Raw eggplant feels like damp styrofoam. Cooking causes the flesh to collapse, absorbing all the oil in its vicinity. The finished product, done properly, is almost custardy. Where’s the sweet spot? The most important thing when cooking eggplant is knowing what you’re trying to achieve.

Burnt mush. Eggplant is great for making sauces, and burnt mush is the way. Poke the eggplant all over with a fork (so it doesn’t explode). Char it over an open flame until completely blackened. Let it drain into a colander to cool, then scoop the flesh from the charred skins. To avoid a watery sauce, continue draining the eggplant (or save time with a salad spinner). Now it’s ready to puree. See the recipe below for baba ganouj - our favorite application of eggplant mush.

Grilled and marinated. Roast and dress. A hot oven is good, but a grill is best.
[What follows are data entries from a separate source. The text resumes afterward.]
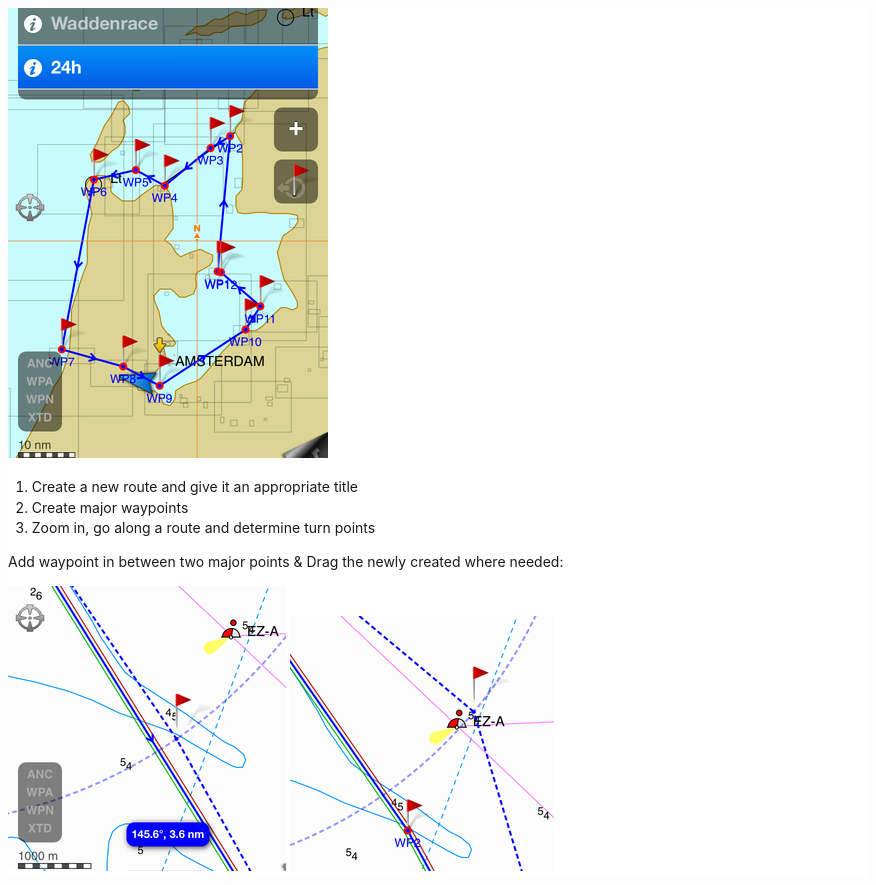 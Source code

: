 ![](/images/isailor/isailor_route.png)

1. Create a new route and give it an appropriate title
2. Create major waypoints
3. Zoom in, go along a route and determine turn points 

Add waypoint in between two major points & Drag the newly created where needed:

![](/images/isailor/isailor_route_add_middle_wp.png "Add waypoint in between two major points")
![](/images/isailor/isailor_route_move_middle_wp.png "Drag the newly created where needed")
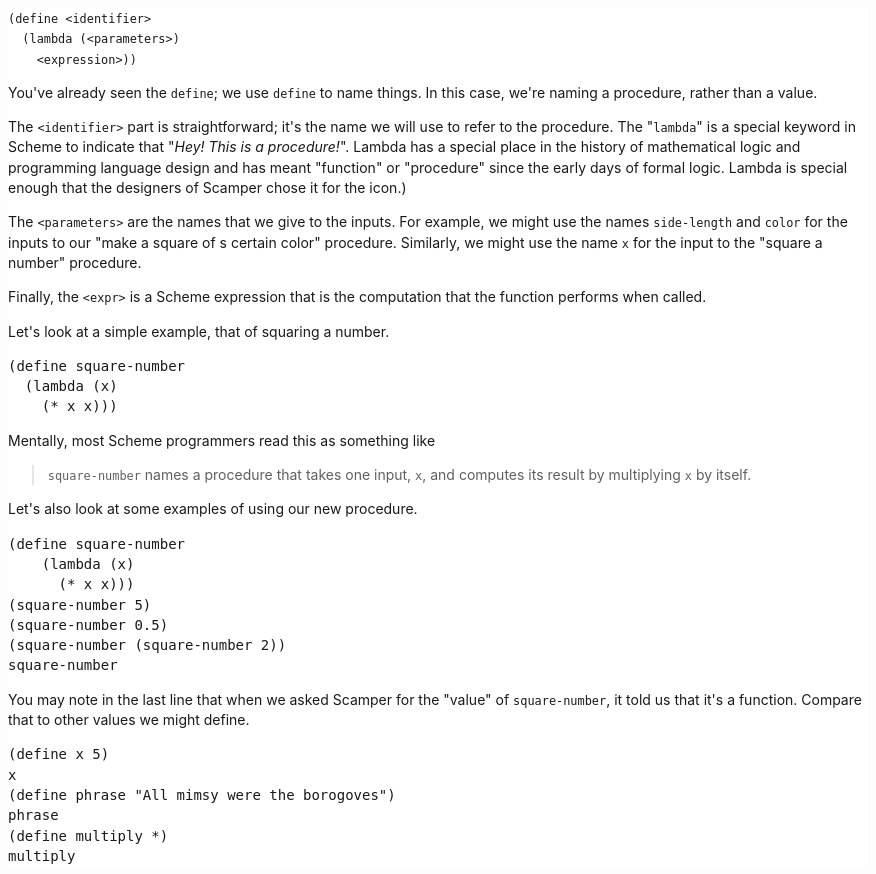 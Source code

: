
 ```racket
(define <identifier>
  (lambda (<parameters>)
    <expression>))
```

You've already seen the `define`; we use `define` to name things.
In this case, we're naming a procedure, rather than a value.

The `<identifier>` part is straightforward; it's the name we will use to refer to the procedure.
The "`lambda`" is a special keyword in Scheme to indicate that "_Hey! This is a procedure!_".
Lambda has a special place in the history of mathematical logic and programming language design and has meant "function" or "procedure" since the early days of formal logic.
Lambda is special enough that the designers of Scamper chose it for the icon.)

The `<parameters>` are the names that we give to the inputs.
For example, we might use the names `side-length` and `color` for the inputs to our "make a square of s certain color" procedure.  Similarly, we might use the name `x` for the input to the "square a number" procedure.

Finally, the `<expr>` is a Scheme expression that is the computation that the function performs when called.

Let's look at a simple example, that of squaring a number.

<pre class="scamper source">
(define square-number
  (lambda (x)
    (* x x)))
</pre>

Mentally, most Scheme programmers read this as something like

> `square-number` names a procedure that takes one input, `x`, and computes its result by multiplying `x` by itself.

Let's also look at some examples of using our new procedure.

<pre class="scamper source">
(define square-number
    (lambda (x)
      (* x x)))
(square-number 5)
(square-number 0.5)
(square-number (square-number 2))
square-number
</pre>

You may note in the last line that when we asked Scamper for the "value" of `square-number`, it told us that it's a function.
Compare that to other values we might define.

<pre class="scamper source">
(define x 5)
x
(define phrase "All mimsy were the borogoves")
phrase
(define multiply *)
multiply
</pre>
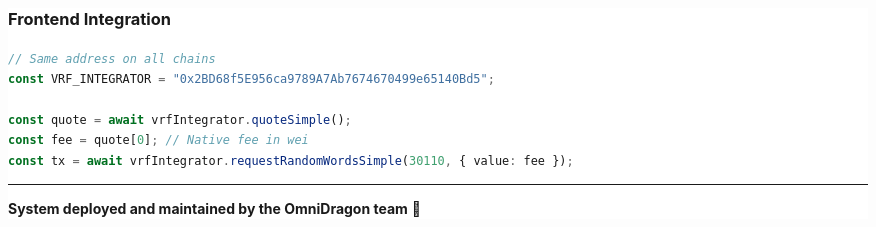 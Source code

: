 ### Frontend Integration
```typescript
// Same address on all chains
const VRF_INTEGRATOR = "0x2BD68f5E956ca9789A7Ab7674670499e65140Bd5";

const quote = await vrfIntegrator.quoteSimple();
const fee = quote[0]; // Native fee in wei
const tx = await vrfIntegrator.requestRandomWordsSimple(30110, { value: fee });
```

---

**System deployed and maintained by the OmniDragon team** 🐉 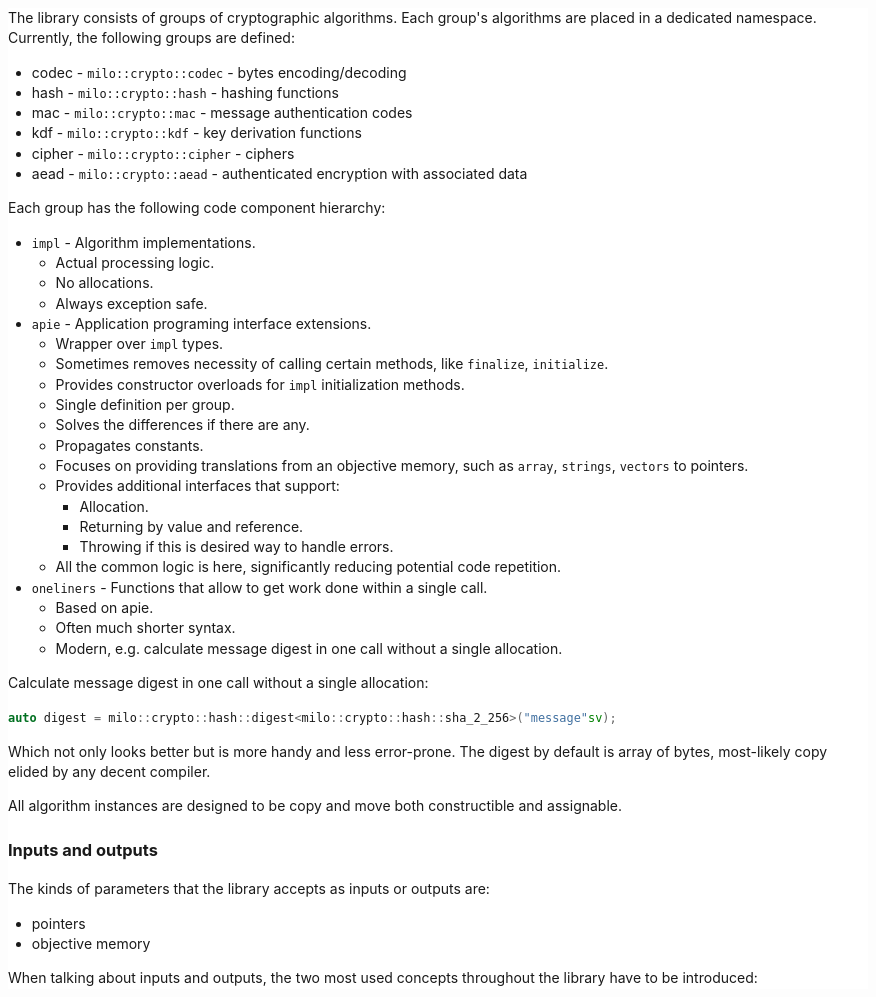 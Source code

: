 The library consists of groups of cryptographic algorithms.
Each group's algorithms are placed in a dedicated namespace.
Currently, the following groups are defined:

- codec - `milo::crypto::codec` - bytes encoding/decoding
- hash - `milo::crypto::hash` - hashing functions
- mac - `milo::crypto::mac` - message authentication codes
- kdf - `milo::crypto::kdf` - key derivation functions
- cipher - `milo::crypto::cipher` - ciphers
- aead - `milo::crypto::aead` - authenticated encryption with associated data

Each group has the following code component hierarchy:

- `impl` - Algorithm implementations.
    - Actual processing logic.
    - No allocations.
    - Always exception safe.
- `apie` - Application programing interface extensions.
    - Wrapper over `impl` types.
    - Sometimes removes necessity of calling certain methods, like `finalize`, `initialize`.
    - Provides constructor overloads for `impl` initialization methods.
    - Single definition per group.
    - Solves the differences if there are any.
    - Propagates constants.
    - Focuses on providing translations from an objective memory, such as `array`, `strings`, `vectors` to pointers.
    - Provides additional interfaces that support:
        - Allocation.
        - Returning by value and reference.
        - Throwing if this is desired way to handle errors.
    - All the common logic is here, significantly reducing potential code repetition.
- `oneliners` - Functions that allow to get work done within a single call.
    - Based on apie.
    - Often much shorter syntax.
    - Modern, e.g. calculate message digest in one call without a single allocation.

Calculate message digest in one call without a single allocation:

```c++
auto digest = milo::crypto::hash::digest<milo::crypto::hash::sha_2_256>("message"sv);
```

Which not only looks better but is more handy and less error-prone.
The digest by default is array of bytes, most-likely copy elided by any decent compiler.

All algorithm instances are designed to be copy and move both constructible and assignable.

### Inputs and outputs

The kinds of parameters that the library accepts as inputs or outputs are:

- pointers
- objective memory

When talking about inputs and outputs, the two most used concepts throughout the library have to be introduced:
Either way, intense heat creates the smokiness and char that’s essential for eggplant. Whether cut into rounds, cubes, or spears, limit the thickness to about an inch. This will help the eggplant cook evenly and quickly, ensuring a creamy texture. Dress the finished product with balsamic vinegar and olive oil.

Sweating is unnecessary. You’ve probably heard this instruction ad nauseum: score the eggplant, salt generously, wait thirty minutes to sweat out moisture, and pat dry. This technique can be helpful when browning eggplant in a pan, but generally we find it superfluous. If a custardy and creamy texture is the end goal, sweating will not help or hinder the journey.

Brush, don’t drizzle. Eggplant is a sponge. Oil drizzled over the top will penetrate unevenly and create soggy pockets. Use a pastry brush to apply oil in a light, even coat.

Glossy and firm. Choose an eggplant that feels heavy for its size. Shiny, firm skin is a good indicator of health. Avoid eggplants that are overly hard or very saggy.

Eggplant harvest starts midsummer and ends in the early fall. Mac and I particularly love Japanese eggplant for its delicate, bright purple skin and minimal seeds. 

We’re glad you’re cooking with us.

Cheers,

Sten and Mac


 

Chef Snacks

Cooking Tip

Get a silicon baking mat. We do a lot of roasting on sheet trays. There’s nothing wrong with parchment paper, but baking mats wipe clean like a dream. Silpat is a great option. They sell them at Culinary Essentials on Ballard Avenue.

Baba Ganouj

1 large eggplant

2 tablespoons lemon juice

1 tablespoon tahini

1 garlic clove

¼ cup extra virgin olive oil

  1. Pierce the eggplant several times with a fork. Char it on a grill until blackened. Let it cool in a colander set over a sink or bowl.

  2. Scoop the flesh from the charred skin (and discard the skin). Continue draining for at least an hour (or speed up the process using a salad spinner).

  3. Blend the eggplant with the lemon, tahini, and garlic. Slowly drizzle in the olive oil to emulsify. Salt to taste.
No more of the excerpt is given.